Problem to solve: Write the data out again, word for word.

Study material:
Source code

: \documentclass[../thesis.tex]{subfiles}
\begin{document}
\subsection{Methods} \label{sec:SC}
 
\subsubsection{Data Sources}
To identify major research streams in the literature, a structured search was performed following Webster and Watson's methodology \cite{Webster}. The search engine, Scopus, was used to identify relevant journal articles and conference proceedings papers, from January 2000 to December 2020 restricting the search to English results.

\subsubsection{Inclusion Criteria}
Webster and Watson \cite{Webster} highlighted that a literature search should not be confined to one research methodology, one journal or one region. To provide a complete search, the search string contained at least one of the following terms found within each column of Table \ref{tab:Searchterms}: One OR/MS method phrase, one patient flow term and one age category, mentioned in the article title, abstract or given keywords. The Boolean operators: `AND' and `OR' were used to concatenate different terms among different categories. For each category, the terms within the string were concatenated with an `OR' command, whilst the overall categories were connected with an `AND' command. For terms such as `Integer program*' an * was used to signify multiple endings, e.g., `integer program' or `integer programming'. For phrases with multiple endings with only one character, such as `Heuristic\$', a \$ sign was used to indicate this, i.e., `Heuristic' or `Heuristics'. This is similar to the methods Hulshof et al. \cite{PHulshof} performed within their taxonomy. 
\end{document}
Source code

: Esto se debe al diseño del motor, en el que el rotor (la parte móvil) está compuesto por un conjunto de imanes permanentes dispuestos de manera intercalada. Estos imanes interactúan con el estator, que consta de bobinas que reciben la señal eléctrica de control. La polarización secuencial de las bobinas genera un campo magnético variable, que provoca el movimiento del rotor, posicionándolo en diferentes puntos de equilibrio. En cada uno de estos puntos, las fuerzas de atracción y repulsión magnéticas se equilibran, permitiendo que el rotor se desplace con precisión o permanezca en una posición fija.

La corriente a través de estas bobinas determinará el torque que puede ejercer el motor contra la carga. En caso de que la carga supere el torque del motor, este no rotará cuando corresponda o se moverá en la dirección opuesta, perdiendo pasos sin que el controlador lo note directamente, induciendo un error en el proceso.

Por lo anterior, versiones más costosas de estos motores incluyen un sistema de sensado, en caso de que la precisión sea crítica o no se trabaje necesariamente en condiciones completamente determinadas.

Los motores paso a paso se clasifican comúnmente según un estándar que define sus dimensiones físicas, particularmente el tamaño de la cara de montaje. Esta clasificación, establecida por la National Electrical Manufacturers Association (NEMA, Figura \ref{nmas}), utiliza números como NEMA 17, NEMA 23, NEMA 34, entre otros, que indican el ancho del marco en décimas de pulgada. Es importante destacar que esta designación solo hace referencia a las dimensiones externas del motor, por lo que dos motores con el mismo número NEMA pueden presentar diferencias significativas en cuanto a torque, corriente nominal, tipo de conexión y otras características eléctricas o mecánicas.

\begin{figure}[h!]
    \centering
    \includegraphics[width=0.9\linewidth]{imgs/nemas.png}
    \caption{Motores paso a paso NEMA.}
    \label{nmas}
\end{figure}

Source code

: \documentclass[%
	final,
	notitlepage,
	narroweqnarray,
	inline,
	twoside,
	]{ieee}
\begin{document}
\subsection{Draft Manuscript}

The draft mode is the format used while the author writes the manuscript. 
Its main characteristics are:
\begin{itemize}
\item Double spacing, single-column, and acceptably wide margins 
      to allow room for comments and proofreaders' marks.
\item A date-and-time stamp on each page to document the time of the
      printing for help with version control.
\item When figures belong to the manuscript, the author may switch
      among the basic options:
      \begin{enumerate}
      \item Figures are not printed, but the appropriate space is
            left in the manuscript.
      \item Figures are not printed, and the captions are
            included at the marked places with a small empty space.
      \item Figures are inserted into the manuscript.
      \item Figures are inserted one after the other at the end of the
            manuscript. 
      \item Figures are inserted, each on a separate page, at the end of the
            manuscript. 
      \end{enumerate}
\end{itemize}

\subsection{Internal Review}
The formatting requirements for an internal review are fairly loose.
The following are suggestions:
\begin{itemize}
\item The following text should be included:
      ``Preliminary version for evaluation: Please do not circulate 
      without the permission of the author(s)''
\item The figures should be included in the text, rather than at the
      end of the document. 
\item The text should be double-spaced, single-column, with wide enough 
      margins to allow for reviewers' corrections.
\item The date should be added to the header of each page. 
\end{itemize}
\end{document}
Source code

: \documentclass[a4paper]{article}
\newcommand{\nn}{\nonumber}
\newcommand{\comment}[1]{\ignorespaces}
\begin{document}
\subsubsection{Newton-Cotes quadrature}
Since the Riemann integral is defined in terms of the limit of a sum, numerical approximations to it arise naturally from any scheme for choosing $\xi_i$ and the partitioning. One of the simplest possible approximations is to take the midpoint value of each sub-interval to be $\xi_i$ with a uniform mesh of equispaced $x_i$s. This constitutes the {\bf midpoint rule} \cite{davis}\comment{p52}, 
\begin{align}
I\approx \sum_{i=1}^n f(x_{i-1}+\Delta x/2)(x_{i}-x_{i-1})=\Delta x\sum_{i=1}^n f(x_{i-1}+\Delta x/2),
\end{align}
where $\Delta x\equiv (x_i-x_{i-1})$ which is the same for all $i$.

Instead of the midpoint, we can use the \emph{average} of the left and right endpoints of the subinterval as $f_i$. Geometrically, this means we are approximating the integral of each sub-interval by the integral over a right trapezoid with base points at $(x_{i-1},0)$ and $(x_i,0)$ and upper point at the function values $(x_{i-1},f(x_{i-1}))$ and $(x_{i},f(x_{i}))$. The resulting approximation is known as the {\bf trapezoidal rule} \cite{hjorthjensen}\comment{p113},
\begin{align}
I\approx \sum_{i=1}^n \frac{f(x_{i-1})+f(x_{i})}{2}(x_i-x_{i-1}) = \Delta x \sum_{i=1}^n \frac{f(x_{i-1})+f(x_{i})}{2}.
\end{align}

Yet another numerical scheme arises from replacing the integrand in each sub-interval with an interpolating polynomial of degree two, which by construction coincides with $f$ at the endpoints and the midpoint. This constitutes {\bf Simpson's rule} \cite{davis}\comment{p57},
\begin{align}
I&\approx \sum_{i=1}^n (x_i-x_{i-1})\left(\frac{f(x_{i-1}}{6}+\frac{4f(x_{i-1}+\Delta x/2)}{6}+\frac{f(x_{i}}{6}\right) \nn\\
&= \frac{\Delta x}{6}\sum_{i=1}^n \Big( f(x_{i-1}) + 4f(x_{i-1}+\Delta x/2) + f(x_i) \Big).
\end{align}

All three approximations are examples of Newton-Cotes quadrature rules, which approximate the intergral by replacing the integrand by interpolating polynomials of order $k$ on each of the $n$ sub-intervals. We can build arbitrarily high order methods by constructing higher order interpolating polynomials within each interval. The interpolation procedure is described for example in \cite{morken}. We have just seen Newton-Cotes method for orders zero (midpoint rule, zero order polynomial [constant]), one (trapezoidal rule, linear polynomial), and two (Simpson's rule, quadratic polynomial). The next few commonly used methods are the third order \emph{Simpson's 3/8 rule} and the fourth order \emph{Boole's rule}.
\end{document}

Response to this task:
Source code

: \documentclass[../thesis.tex]{subfiles}
\begin{document}
\subsection{Methods} \label{sec:SC}
 
\subsubsection{Data Sources}
To identify major research streams in the literature, a structured search was performed following Webster and Watson's methodology \cite{Webster}. The search engine, Scopus, was used to identify relevant journal articles and conference proceedings papers, from January 2000 to December 2020 restricting the search to English results.

\subsubsection{Inclusion Criteria}
Webster and Watson \cite{Webster} highlighted that a literature search should not be confined to one research methodology, one journal or one region. To provide a complete search, the search string contained at least one of the following terms found within each column of Table \ref{tab:Searchterms}: One OR/MS method phrase, one patient flow term and one age category, mentioned in the article title, abstract or given keywords. The Boolean operators: `AND' and `OR' were used to concatenate different terms among different categories. For each category, the terms within the string were concatenated with an `OR' command, whilst the overall categories were connected with an `AND' command. For terms such as `Integer program*' an * was used to signify multiple endings, e.g., `integer program' or `integer programming'. For phrases with multiple endings with only one character, such as `Heuristic\$', a \$ sign was used to indicate this, i.e., `Heuristic' or `Heuristics'. This is similar to the methods Hulshof et al. \cite{PHulshof} performed within their taxonomy. 
\end{document}
Source code

: Esto se debe al diseño del motor, en el que el rotor (la parte móvil) está compuesto por un conjunto de imanes permanentes dispuestos de manera intercalada. Estos imanes interactúan con el estator, que consta de bobinas que reciben la señal eléctrica de control. La polarización secuencial de las bobinas genera un campo magnético variable, que provoca el movimiento del rotor, posicionándolo en diferentes puntos de equilibrio. En cada uno de estos puntos, las fuerzas de atracción y repulsión magnéticas se equilibran, permitiendo que el rotor se desplace con precisión o permanezca en una posición fija.

La corriente a través de estas bobinas determinará el torque que puede ejercer el motor contra la carga. En caso de que la carga supere el torque del motor, este no rotará cuando corresponda o se moverá en la dirección opuesta, perdiendo pasos sin que el controlador lo note directamente, induciendo un error en el proceso.

Por lo anterior, versiones más costosas de estos motores incluyen un sistema de sensado, en caso de que la precisión sea crítica o no se trabaje necesariamente en condiciones completamente determinadas.

Los motores paso a paso se clasifican comúnmente según un estándar que define sus dimensiones físicas, particularmente el tamaño de la cara de montaje. Esta clasificación, establecida por la National Electrical Manufacturers Association (NEMA, Figura \ref{nmas}), utiliza números como NEMA 17, NEMA 23, NEMA 34, entre otros, que indican el ancho del marco en décimas de pulgada. Es importante destacar que esta designación solo hace referencia a las dimensiones externas del motor, por lo que dos motores con el mismo número NEMA pueden presentar diferencias significativas en cuanto a torque, corriente nominal, tipo de conexión y otras características eléctricas o mecánicas.

\begin{figure}[h!]
    \centering
    \includegraphics[width=0.9\linewidth]{imgs/nemas.png}
    \caption{Motores paso a paso NEMA.}
    \label{nmas}
\end{figure}

Source code

: \documentclass[%
	final,
	notitlepage,
	narroweqnarray,
	inline,
	twoside,
	]{ieee}
\begin{document}
\subsection{Draft Manuscript}

The draft mode is the format used while the author writes the manuscript. 
Its main characteristics are:
\begin{itemize}
\item Double spacing, single-column, and acceptably wide margins 
      to allow room for comments and proofreaders' marks.
\item A date-and-time stamp on each page to document the time of the
      printing for help with version control.
\item When figures belong to the manuscript, the author may switch
      among the basic options:
      \begin{enumerate}
      \item Figures are not printed, but the appropriate space is
            left in the manuscript.
      \item Figures are not printed, and the captions are
            included at the marked places with a small empty space.
      \item Figures are inserted into the manuscript.
      \item Figures are inserted one after the other at the end of the
            manuscript. 
      \item Figures are inserted, each on a separate page, at the end of the
            manuscript. 
      \end{enumerate}
\end{itemize}

\subsection{Internal Review}
The formatting requirements for an internal review are fairly loose.
The following are suggestions:
\begin{itemize}
\item The following text should be included:
      ``Preliminary version for evaluation: Please do not circulate 
      without the permission of the author(s)''
\item The figures should be included in the text, rather than at the
      end of the document. 
\item The text should be double-spaced, single-column, with wide enough 
      margins to allow for reviewers' corrections.
\item The date should be added to the header of each page. 
\end{itemize}
\end{document}
Source code

: \documentclass[a4paper]{article}
\newcommand{\nn}{\nonumber}
\newcommand{\comment}[1]{\ignorespaces}
\begin{document}
\subsubsection{Newton-Cotes quadrature}
Since the Riemann integral is defined in terms of the limit of a sum, numerical approximations to it arise naturally from any scheme for choosing $\xi_i$ and the partitioning. One of the simplest possible approximations is to take the midpoint value of each sub-interval to be $\xi_i$ with a uniform mesh of equispaced $x_i$s. This constitutes the {\bf midpoint rule} \cite{davis}\comment{p52}, 
\begin{align}
I\approx \sum_{i=1}^n f(x_{i-1}+\Delta x/2)(x_{i}-x_{i-1})=\Delta x\sum_{i=1}^n f(x_{i-1}+\Delta x/2),
\end{align}
where $\Delta x\equiv (x_i-x_{i-1})$ which is the same for all $i$.

Instead of the midpoint, we can use the \emph{average} of the left and right endpoints of the subinterval as $f_i$. Geometrically, this means we are approximating the integral of each sub-interval by the integral over a right trapezoid with base points at $(x_{i-1},0)$ and $(x_i,0)$ and upper point at the function values $(x_{i-1},f(x_{i-1}))$ and $(x_{i},f(x_{i}))$. The resulting approximation is known as the {\bf trapezoidal rule} \cite{hjorthjensen}\comment{p113},
\begin{align}
I\approx \sum_{i=1}^n \frac{f(x_{i-1})+f(x_{i})}{2}(x_i-x_{i-1}) = \Delta x \sum_{i=1}^n \frac{f(x_{i-1})+f(x_{i})}{2}.
\end{align}

Yet another numerical scheme arises from replacing the integrand in each sub-interval with an interpolating polynomial of degree two, which by construction coincides with $f$ at the endpoints and the midpoint. This constitutes {\bf Simpson's rule} \cite{davis}\comment{p57},
\begin{align}
I&\approx \sum_{i=1}^n (x_i-x_{i-1})\left(\frac{f(x_{i-1}}{6}+\frac{4f(x_{i-1}+\Delta x/2)}{6}+\frac{f(x_{i}}{6}\right) \nn\\
&= \frac{\Delta x}{6}\sum_{i=1}^n \Big( f(x_{i-1}) + 4f(x_{i-1}+\Delta x/2) + f(x_i) \Big).
\end{align}

All three approximations are examples of Newton-Cotes quadrature rules, which approximate the intergral by replacing the integrand by interpolating polynomials of order $k$ on each of the $n$ sub-intervals. We can build arbitrarily high order methods by constructing higher order interpolating polynomials within each interval. The interpolation procedure is described for example in \cite{morken}. We have just seen Newton-Cotes method for orders zero (midpoint rule, zero order polynomial [constant]), one (trapezoidal rule, linear polynomial), and two (Simpson's rule, quadratic polynomial). The next few commonly used methods are the third order \emph{Simpson's 3/8 rule} and the fourth order \emph{Boole's rule}.
\end{document}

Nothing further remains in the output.